Abstract

The Financial Accounting Standards Board (FASB) continues to debate the accounting for financial instruments and the distinction between liabilities and equity. A trend toward shifting items to the liability category is ongoing; for example in 2003 FASB Statement No. 150 required several items, including mandatorily redeemable shares, to be re-classified as liabilities. The AAA Financial Accounting Standards Committee (2001) voiced its concern over the increasing heterogeneity of the liability category and called for quasi-equity categories to improve the representational faithfulness of individual categories. We address the question of whether financial statement categorization of trust preferred stock (TPS) influences its market valuation.
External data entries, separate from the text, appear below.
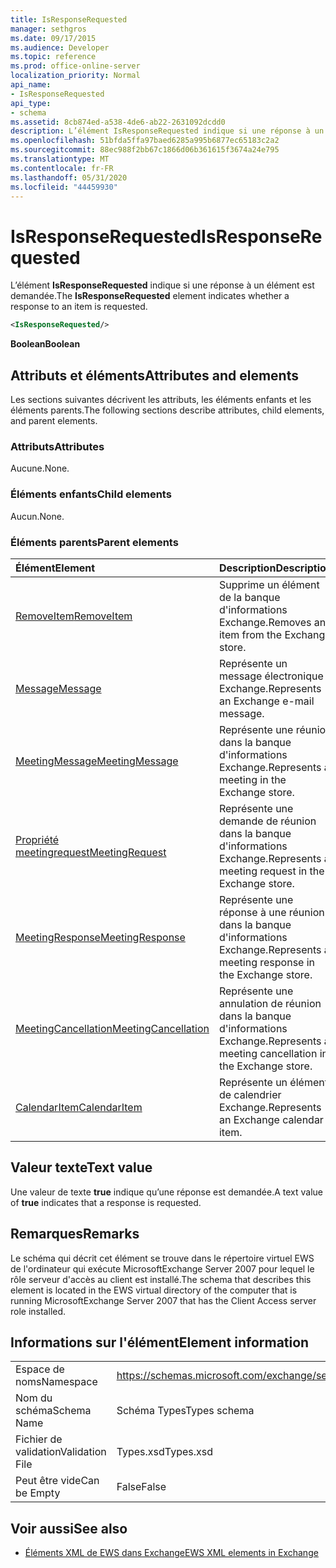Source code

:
 ```yaml
---
title: IsResponseRequested
manager: sethgros
ms.date: 09/17/2015
ms.audience: Developer
ms.topic: reference
ms.prod: office-online-server
localization_priority: Normal
api_name:
- IsResponseRequested
api_type:
- schema
ms.assetid: 8cb874ed-a538-4de6-ab22-2631092dcdd0
description: L’élément IsResponseRequested indique si une réponse à un élément est demandée.
ms.openlocfilehash: 51bfda5ffa97baed6285a995b6877ec65183c2a2
ms.sourcegitcommit: 88ec988f2bb67c1866d06b361615f3674a24e795
ms.translationtype: MT
ms.contentlocale: fr-FR
ms.lasthandoff: 05/31/2020
ms.locfileid: "44459930"
---
```

# <a name="isresponserequested"></a><span data-ttu-id="bb2f7-103">IsResponseRequested</span><span class="sxs-lookup"><span data-stu-id="bb2f7-103">IsResponseRequested</span></span>

<span data-ttu-id="bb2f7-104">L’élément **IsResponseRequested** indique si une réponse à un élément est demandée.</span><span class="sxs-lookup"><span data-stu-id="bb2f7-104">The **IsResponseRequested** element indicates whether a response to an item is requested.</span></span> 
  
```xml
<IsResponseRequested/>
```

 <span data-ttu-id="bb2f7-105">**Boolean**</span><span class="sxs-lookup"><span data-stu-id="bb2f7-105">**Boolean**</span></span>
## <a name="attributes-and-elements"></a><span data-ttu-id="bb2f7-106">Attributs et éléments</span><span class="sxs-lookup"><span data-stu-id="bb2f7-106">Attributes and elements</span></span>

<span data-ttu-id="bb2f7-107">Les sections suivantes décrivent les attributs, les éléments enfants et les éléments parents.</span><span class="sxs-lookup"><span data-stu-id="bb2f7-107">The following sections describe attributes, child elements, and parent elements.</span></span>
  
### <a name="attributes"></a><span data-ttu-id="bb2f7-108">Attributs</span><span class="sxs-lookup"><span data-stu-id="bb2f7-108">Attributes</span></span>

<span data-ttu-id="bb2f7-109">Aucune.</span><span class="sxs-lookup"><span data-stu-id="bb2f7-109">None.</span></span>
  
### <a name="child-elements"></a><span data-ttu-id="bb2f7-110">Éléments enfants</span><span class="sxs-lookup"><span data-stu-id="bb2f7-110">Child elements</span></span>

<span data-ttu-id="bb2f7-111">Aucun.</span><span class="sxs-lookup"><span data-stu-id="bb2f7-111">None.</span></span>
  
### <a name="parent-elements"></a><span data-ttu-id="bb2f7-112">Éléments parents</span><span class="sxs-lookup"><span data-stu-id="bb2f7-112">Parent elements</span></span>

|<span data-ttu-id="bb2f7-113">**Élément**</span><span class="sxs-lookup"><span data-stu-id="bb2f7-113">**Element**</span></span>|<span data-ttu-id="bb2f7-114">**Description**</span><span class="sxs-lookup"><span data-stu-id="bb2f7-114">**Description**</span></span>|
|:-----|:-----|
|[<span data-ttu-id="bb2f7-115">RemoveItem</span><span class="sxs-lookup"><span data-stu-id="bb2f7-115">RemoveItem</span></span>](removeitem.md) <br/> |<span data-ttu-id="bb2f7-116">Supprime un élément de la banque d'informations Exchange.</span><span class="sxs-lookup"><span data-stu-id="bb2f7-116">Removes an item from the Exchange store.</span></span>  <br/> |
|[<span data-ttu-id="bb2f7-117">Message</span><span class="sxs-lookup"><span data-stu-id="bb2f7-117">Message</span></span>](message-ex15websvcsotherref.md) <br/> |<span data-ttu-id="bb2f7-118">Représente un message électronique Exchange.</span><span class="sxs-lookup"><span data-stu-id="bb2f7-118">Represents an Exchange e-mail message.</span></span>  <br/> |
|[<span data-ttu-id="bb2f7-119">MeetingMessage</span><span class="sxs-lookup"><span data-stu-id="bb2f7-119">MeetingMessage</span></span>](meetingmessage.md) <br/> |<span data-ttu-id="bb2f7-120">Représente une réunion dans la banque d'informations Exchange.</span><span class="sxs-lookup"><span data-stu-id="bb2f7-120">Represents a meeting in the Exchange store.</span></span>  <br/> |
|[<span data-ttu-id="bb2f7-121">Propriété meetingrequest</span><span class="sxs-lookup"><span data-stu-id="bb2f7-121">MeetingRequest</span></span>](meetingrequest.md) <br/> |<span data-ttu-id="bb2f7-122">Représente une demande de réunion dans la banque d'informations Exchange.</span><span class="sxs-lookup"><span data-stu-id="bb2f7-122">Represents a meeting request in the Exchange store.</span></span>  <br/> |
|[<span data-ttu-id="bb2f7-123">MeetingResponse</span><span class="sxs-lookup"><span data-stu-id="bb2f7-123">MeetingResponse</span></span>](meetingresponse.md) <br/> |<span data-ttu-id="bb2f7-124">Représente une réponse à une réunion dans la banque d'informations Exchange.</span><span class="sxs-lookup"><span data-stu-id="bb2f7-124">Represents a meeting response in the Exchange store.</span></span>  <br/> |
|[<span data-ttu-id="bb2f7-125">MeetingCancellation</span><span class="sxs-lookup"><span data-stu-id="bb2f7-125">MeetingCancellation</span></span>](meetingcancellation.md) <br/> |<span data-ttu-id="bb2f7-126">Représente une annulation de réunion dans la banque d'informations Exchange.</span><span class="sxs-lookup"><span data-stu-id="bb2f7-126">Represents a meeting cancellation in the Exchange store.</span></span>  <br/> |
|[<span data-ttu-id="bb2f7-127">CalendarItem</span><span class="sxs-lookup"><span data-stu-id="bb2f7-127">CalendarItem</span></span>](calendaritem.md) <br/> |<span data-ttu-id="bb2f7-128">Représente un élément de calendrier Exchange.</span><span class="sxs-lookup"><span data-stu-id="bb2f7-128">Represents an Exchange calendar item.</span></span>  <br/> |
   
## <a name="text-value"></a><span data-ttu-id="bb2f7-129">Valeur texte</span><span class="sxs-lookup"><span data-stu-id="bb2f7-129">Text value</span></span>

<span data-ttu-id="bb2f7-130">Une valeur de texte **true** indique qu’une réponse est demandée.</span><span class="sxs-lookup"><span data-stu-id="bb2f7-130">A text value of **true** indicates that a response is requested.</span></span> 
  
## <a name="remarks"></a><span data-ttu-id="bb2f7-131">Remarques</span><span class="sxs-lookup"><span data-stu-id="bb2f7-131">Remarks</span></span>

<span data-ttu-id="bb2f7-132">Le schéma qui décrit cet élément se trouve dans le répertoire virtuel EWS de l'ordinateur qui exécute MicrosoftExchange Server 2007 pour lequel le rôle serveur d'accès au client est installé.</span><span class="sxs-lookup"><span data-stu-id="bb2f7-132">The schema that describes this element is located in the EWS virtual directory of the computer that is running MicrosoftExchange Server 2007 that has the Client Access server role installed.</span></span>
  
## <a name="element-information"></a><span data-ttu-id="bb2f7-133">Informations sur l'élément</span><span class="sxs-lookup"><span data-stu-id="bb2f7-133">Element information</span></span>

|||
|:-----|:-----|
|<span data-ttu-id="bb2f7-134">Espace de noms</span><span class="sxs-lookup"><span data-stu-id="bb2f7-134">Namespace</span></span>  <br/> |https://schemas.microsoft.com/exchange/services/2006/types  <br/> |
|<span data-ttu-id="bb2f7-135">Nom du schéma</span><span class="sxs-lookup"><span data-stu-id="bb2f7-135">Schema Name</span></span>  <br/> |<span data-ttu-id="bb2f7-136">Schéma Types</span><span class="sxs-lookup"><span data-stu-id="bb2f7-136">Types schema</span></span>  <br/> |
|<span data-ttu-id="bb2f7-137">Fichier de validation</span><span class="sxs-lookup"><span data-stu-id="bb2f7-137">Validation File</span></span>  <br/> |<span data-ttu-id="bb2f7-138">Types.xsd</span><span class="sxs-lookup"><span data-stu-id="bb2f7-138">Types.xsd</span></span>  <br/> |
|<span data-ttu-id="bb2f7-139">Peut être vide</span><span class="sxs-lookup"><span data-stu-id="bb2f7-139">Can be Empty</span></span>  <br/> |<span data-ttu-id="bb2f7-140">False</span><span class="sxs-lookup"><span data-stu-id="bb2f7-140">False</span></span>  <br/> |
   
## <a name="see-also"></a><span data-ttu-id="bb2f7-141">Voir aussi</span><span class="sxs-lookup"><span data-stu-id="bb2f7-141">See also</span></span>



- [<span data-ttu-id="bb2f7-142">Éléments XML de EWS dans Exchange</span><span class="sxs-lookup"><span data-stu-id="bb2f7-142">EWS XML elements in Exchange</span></span>](ews-xml-elements-in-exchange.md)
We exploit FASB Statement No. 150 as an opportunity for quasi-experimentation. Statement No. 150 required TPS, a mandatorily redeemable financial instrument, to be re-classified from the mezzanine to the liability section of the balance sheet. We empirically test whether the balance sheet label affects market valuation of TPS. Using a sample of 105 firm-year observations from 2001-2004, we find that when TPS is re-classified as a liability the market values TPS more like a liability than when it was reported in the mezzanine. Our evidence adds support to the AAA Committee's contention that financial statement users depend on balances sheet categories, and that additional heterogeneity in the liability section may lead to confusion and miss-interpretation.